WHAT YOU WILL DO:
Which lines in the records below contain the word "BoostSystem"? Copy each of them.
---- SUPPLIED DATA
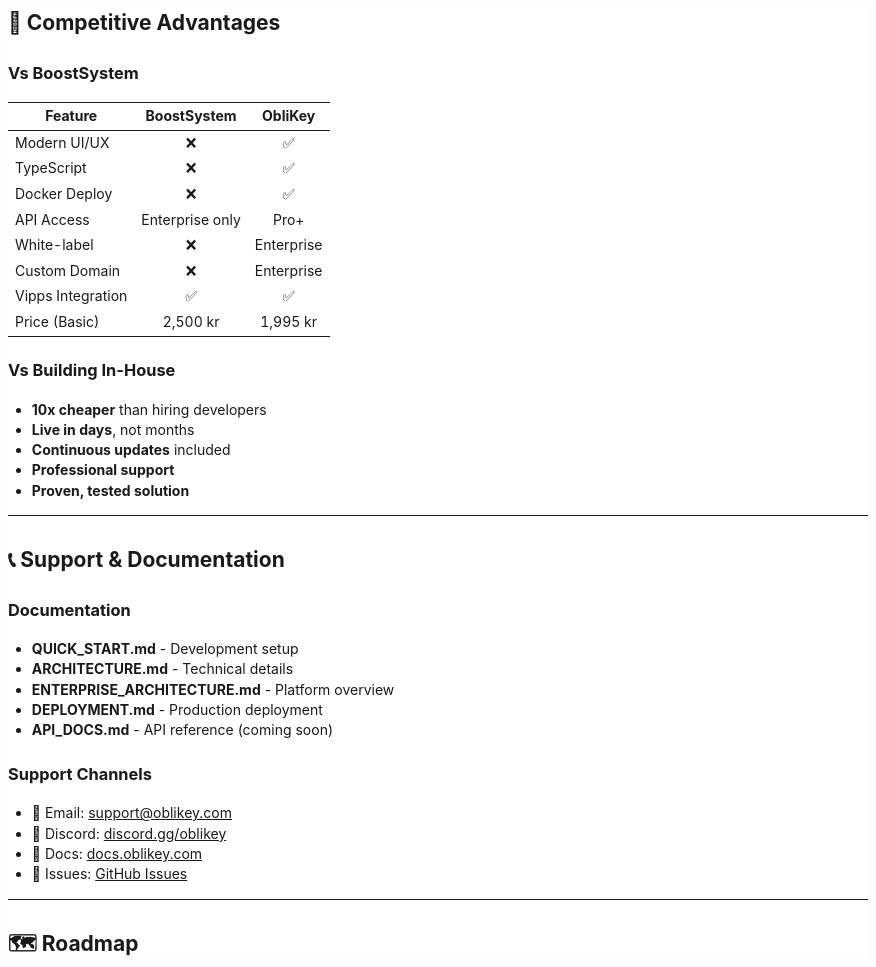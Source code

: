 
## 🎯 Competitive Advantages

### Vs BoostSystem

| Feature | BoostSystem | ObliKey |
|---------|:-----------:|:-------:|
| Modern UI/UX | ❌ | ✅ |
| TypeScript | ❌ | ✅ |
| Docker Deploy | ❌ | ✅ |
| API Access | Enterprise only | Pro+ |
| White-label | ❌ | Enterprise |
| Custom Domain | ❌ | Enterprise |
| Vipps Integration | ✅ | ✅ |
| Price (Basic) | 2,500 kr | 1,995 kr |

### Vs Building In-House

- **10x cheaper** than hiring developers
- **Live in days**, not months
- **Continuous updates** included
- **Professional support**
- **Proven, tested solution**

---

## 📞 Support & Documentation

### Documentation

- **QUICK_START.md** - Development setup
- **ARCHITECTURE.md** - Technical details
- **ENTERPRISE_ARCHITECTURE.md** - Platform overview
- **DEPLOYMENT.md** - Production deployment
- **API_DOCS.md** - API reference (coming soon)

### Support Channels

- 📧 Email: support@oblikey.com
- 💬 Discord: [discord.gg/oblikey](https://discord.gg/oblikey)
- 📖 Docs: [docs.oblikey.com](https://docs.oblikey.com)
- 🐛 Issues: [GitHub Issues](https://github.com/yourorg/oblikey/issues)

---

## 🗺️ Roadmap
--------
REPLY:
### Vs BoostSystem
| Feature | BoostSystem | ObliKey |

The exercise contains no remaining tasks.